California’s existing data breach law requires companies that own or license personal information to “implement and maintain reasonable security procedures and practices appropriate to the nature of the information . . . .” Under existing law, the terms “own” and “license” include personal information retained as a part of a business’s internal customer accounts or for the purpose of using the information in transactions.

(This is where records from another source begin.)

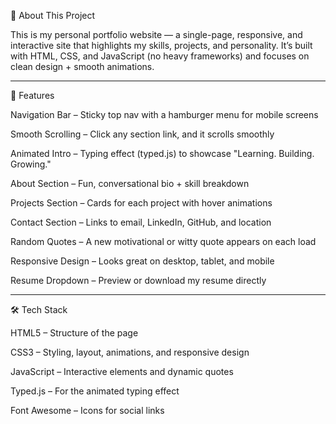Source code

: 📌 About This Project

This is my personal portfolio website — a single-page, responsive, and interactive site that highlights my skills, projects, and personality.
It’s built with HTML, CSS, and JavaScript (no heavy frameworks) and focuses on clean design + smooth animations.


---

🚀 Features

Navigation Bar – Sticky top nav with a hamburger menu for mobile screens

Smooth Scrolling – Click any section link, and it scrolls smoothly

Animated Intro – Typing effect (typed.js) to showcase "Learning. Building. Growing."

About Section – Fun, conversational bio + skill breakdown

Projects Section – Cards for each project with hover animations

Contact Section – Links to email, LinkedIn, GitHub, and location

Random Quotes – A new motivational or witty quote appears on each load

Responsive Design – Looks great on desktop, tablet, and mobile

Resume Dropdown – Preview or download my resume directly



---

🛠 Tech Stack

HTML5 – Structure of the page

CSS3 – Styling, layout, animations, and responsive design

JavaScript – Interactive elements and dynamic quotes

Typed.js – For the animated typing effect

Font Awesome – Icons for social links
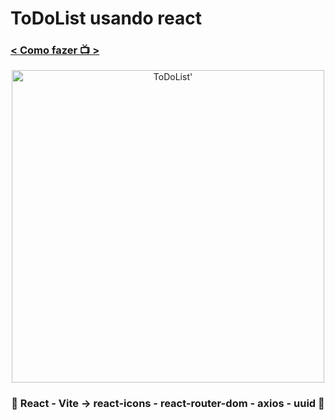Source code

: <h1>ToDoList usando react</h1>
<h3><a href="https://www.youtube.com/watch?v=ErjWNvP6mko&t=5215s&ab_channel=FelipeRocha%E2%80%A2dicasparadevs" target="_blank">< Como fazer 📺 ></a></h3>
<div align='center'>
    <img width='500' src="https://github.com/carlos09v/toDoList-react/blob/main/toDo_Felipe/src/assets/preview.jpg?raw=true" alt="ToDoList'">
    <h3>💜 React - Vite -> react-icons - react-router-dom - axios - uuid 💜</h3>
</div>



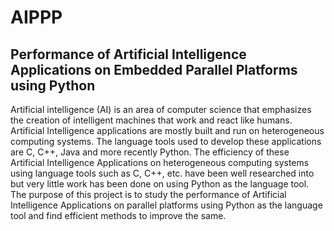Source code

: # AIPPP
## Performance of Artificial Intelligence Applications on Embedded Parallel Platforms using Python
Artificial intelligence (AI) is an area of computer science that emphasizes the creation of intelligent machines that work and react like humans. Artificial Intelligence applications are mostly built and run on heterogeneous computing systems. The language tools used to develop these applications are C, C++, Java and more recently Python. The efficiency of these Artificial Intelligence Applications on heterogeneous computing systems using language tools such as C, C++, etc. have been well researched into but very little work has been done on using Python as the language tool. The purpose of this project is to study the performance of Artificial Intelligence Applications on parallel platforms using Python as the language tool and find efficient methods to improve the same.
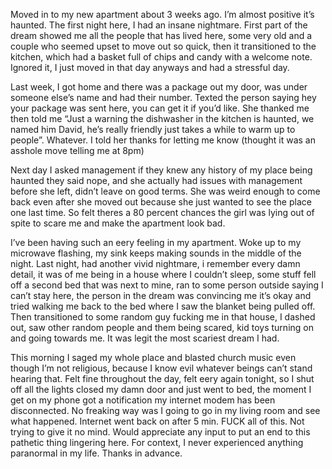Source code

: Moved in to my new apartment about 3 weeks ago. I’m almost positive it’s haunted. The first night here, I had an insane nightmare. First part of the dream showed me all the people that has lived here, some very old and a couple who seemed upset to move out so quick, then it transitioned to the kitchen, which had a basket full of chips and candy with a welcome note. Ignored it, I just moved in that day anyways and had a stressful day.

Last week, I got home and there was a package out my door, was under someone else’s name and had their number. Texted the person saying hey your package was sent here, you can get it if you’d like. She thanked me then told me “Just a warning the dishwasher in the kitchen is haunted, we named him David, he’s really friendly just takes a while to warm up to people”. Whatever. I told her thanks for letting me know (thought it was an asshole move telling me at 8pm) 

Next day I asked management if they knew any history of my place being haunted they said nope, and she actually had issues with management before she left, didn’t leave on good terms. She was weird enough to come back even after she moved out because she just wanted to see the place one last time. So felt theres a 80 percent chances the girl was lying out of spite to scare me and make the apartment look bad. 

I’ve been having such an eery feeling in my apartment. Woke up to my microwave flashing, my sink keeps making sounds in the middle of the night. Last night, had another vivid nightmare, i remember every damn detail, it was of me being in a house where I couldn’t sleep, some stuff fell off a second bed that was next to mine, ran to some person outside saying I can’t stay here, the person in the dream was convincing me it’s okay and tried walking me back to the bed where I saw the blanket being pulled off. Then transitioned to some random guy fucking me in that house, I dashed out, saw other random people and them being scared, kid toys turning on and going towards me. It was legit the most scariest dream I had.


 This morning I saged my whole place and blasted church music even though I’m not religious, because I know evil whatever beings can’t stand hearing that. Felt fine throughout the day, felt eery again tonight, so I shut off all the lights closed my damn door and just went to bed, the moment I get on my phone got a notification my internet modem has been disconnected. No freaking way was I going to go in my living room and see what happened. Internet went back on after 5 min. FUCK all of this. Not trying to give it no mind. Would appreciate any input to put an end to this pathetic thing lingering here. For context, I never experienced anything paranormal in my life. Thanks in advance.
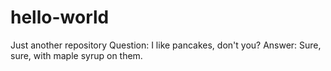 # hello-world
Just another repository
Question: I like pancakes, don't you? 
Answer:   Sure, sure, with maple syrup on them.
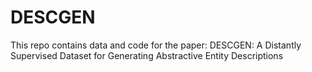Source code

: # DESCGEN
This repo contains data and code for the paper: DESCGEN: A Distantly Supervised Dataset for Generating Abstractive Entity Descriptions

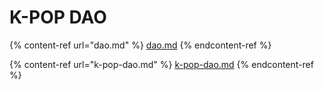# K-POP DAO

{% content-ref url="dao.md" %}
[dao.md](dao.md)
{% endcontent-ref %}

{% content-ref url="k-pop-dao.md" %}
[k-pop-dao.md](k-pop-dao.md)
{% endcontent-ref %}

AB 1710 extends this requirement to companies that merely “maintain” personal information about Californians. The bill defines maintain information in the negative, as information that a business does not own or license.
For purposes of implementing and maintaining reasonable security procedures and practices, California defines “personal information” as an individual’s first name (or first initial) and her last name in combination with her social security number, driver’s license or California ID number, any medical information, or a financial account number (such as a credit or debit card number) and the associated access code. Cal. Civ. Code § 1798.81.5(d)(1).